[Collected data]

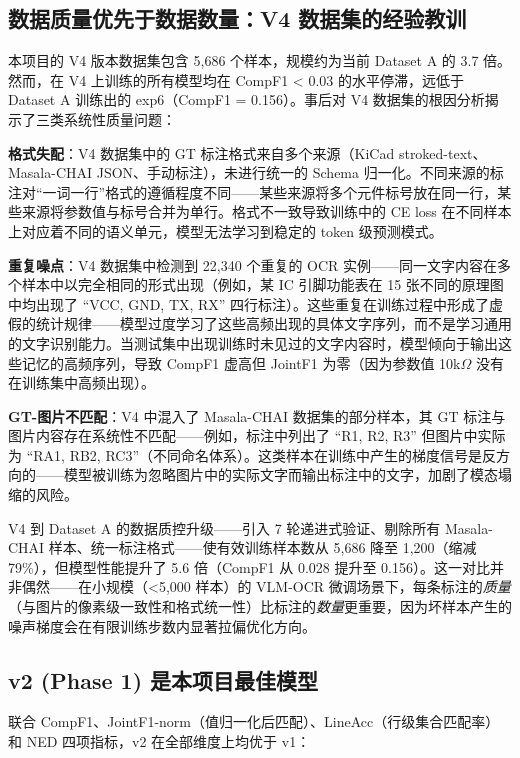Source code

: \subsection{数据质量优先于数据数量：V4 数据集的经验教训}

本项目的 V4 版本数据集包含 5,686 个样本，规模约为当前 Dataset A 的 3.7 倍。然而，在 V4 上训练的所有模型均在 CompF1 < 0.03 的水平停滞，远低于 Dataset A 训练出的 exp6（CompF1 = 0.156）。事后对 V4 数据集的根因分析揭示了三类系统性质量问题：

\textbf{格式失配}：V4 数据集中的 GT 标注格式来自多个来源（KiCad stroked-text、Masala-CHAI JSON、手动标注），未进行统一的 Schema 归一化。不同来源的标注对``一词一行''格式的遵循程度不同——某些来源将多个元件标号放在同一行，某些来源将参数值与标号合并为单行。格式不一致导致训练中的 CE loss 在不同样本上对应着不同的语义单元，模型无法学习到稳定的 token 级预测模式。

\textbf{重复噪点}：V4 数据集中检测到 22,340 个重复的 OCR 实例——同一文字内容在多个样本中以完全相同的形式出现（例如，某 IC 引脚功能表在 15 张不同的原理图中均出现了 ``VCC, GND, TX, RX'' 四行标注）。这些重复在训练过程中形成了虚假的统计规律——模型过度学习了这些高频出现的具体文字序列，而不是学习通用的文字识别能力。当测试集中出现训练时未见过的文字内容时，模型倾向于输出这些记忆的高频序列，导致 CompF1 虚高但 JointF1 为零（因为参数值 10k$\Omega$ 没有在训练集中高频出现）。

\textbf{GT-图片不匹配}：V4 中混入了 Masala-CHAI 数据集的部分样本，其 GT 标注与图片内容存在系统性不匹配——例如，标注中列出了 ``R1, R2, R3'' 但图片中实际为 ``RA1, RB2, RC3''（不同命名体系）。这类样本在训练中产生的梯度信号是反方向的——模型被训练为忽略图片中的实际文字而输出标注中的文字，加剧了模态塌缩的风险。

V4 到 Dataset A 的数据质控升级——引入 7 轮递进式验证、剔除所有 Masala-CHAI 样本、统一标注格式——使有效训练样本数从 5,686 降至 1,200（缩减 79\%），但模型性能提升了 5.6 倍（CompF1 从 0.028 提升至 0.156）。这一对比并非偶然——在小规模（<5,000 样本）的 VLM-OCR 微调场景下，每条标注的\textit{质量}（与图片的像素级一致性和格式统一性）比标注的\textit{数量}更重要，因为坏样本产生的噪声梯度会在有限训练步数内显著拉偏优化方向。

\subsection{v2 (Phase 1) 是本项目最佳模型}

联合 CompF1、JointF1-norm（值归一化后匹配）、LineAcc（行级集合匹配率）和 NED 四项指标，v2 在全部维度上均优于 v1：

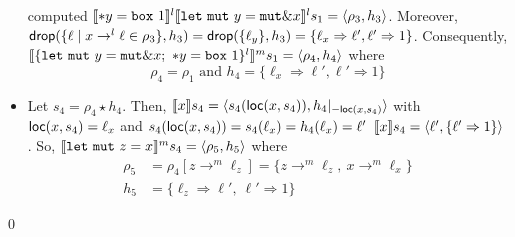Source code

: \begin{example}
\begin{itemize}
    computed $\denl[\mathtt{*}y = \mathtt{box}\ 1]{l}{
    \denl[\mathtt{let\ mut}\ y = \mathtt{mut}\borrow x]{l}{s_1}} =
    \langle\rho_3,h_3\rangle$. Moreover,
    $\drop(\{\ell\mid x\to^l\ell\in\rho_3\},h_3) = \drop(\{\ell_y\},h_3) =
    \{\ell_x\Rightarrow\ell',\ell'\Rightarrow 1\}$. Consequently,
    $\denl[\{\mathtt{let\ mut}\ y = \mathtt{mut}\borrow x;\
    \mathtt{*}y = \mathtt{box}\ 1\}^l]{m}{s_1} =
    \langle \rho_4,h_4\rangle$ where
    \[\rho_4 = \rho_1 \text{ and } h_4 = \{\ell_x\Rightarrow\ell',\ell'\Rightarrow 1\}\]
    \item Let $s_4 = \rho_4 \star h_4$. Then,
    $\den[x]{s_4} =
    \langle s_4(\loc(x,s_4)), {h_4}|_{-\loc(x,s_4)}\rangle$
    with $\loc(x,s_4)=\ell_x$ and $s_4(\loc(x,s_4)) = s_4(\ell_x)
    = h_4(\ell_x)=\ell'$\ie
    $\den[x]{s_4} = \langle \ell', \{\ell'\Rightarrow 1\} \rangle$.
    So, $\denl[\mathtt{let\ mut}\ z = x]{m}{s_4} = \langle \rho_5,h_5\rangle$
    where
    \begin{align*}
      \rho_5 & = \rho_4[z\to^m \ell_z] = \{z\to^m \ell_z,\ x\to^m\ell_x\}\\
      h_5 & = \{\ell_z\Rightarrow \ell',\ \ell'\Rightarrow 1\}
    \end{align*}
  \end{itemize}
  \qed
\end{example}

**Exercise directions:** Only lines holding the word "begin" are wanted, so copy each of them from the records above.

**Task output:**
: \begin{example}
\begin{itemize}
    \begin{align*}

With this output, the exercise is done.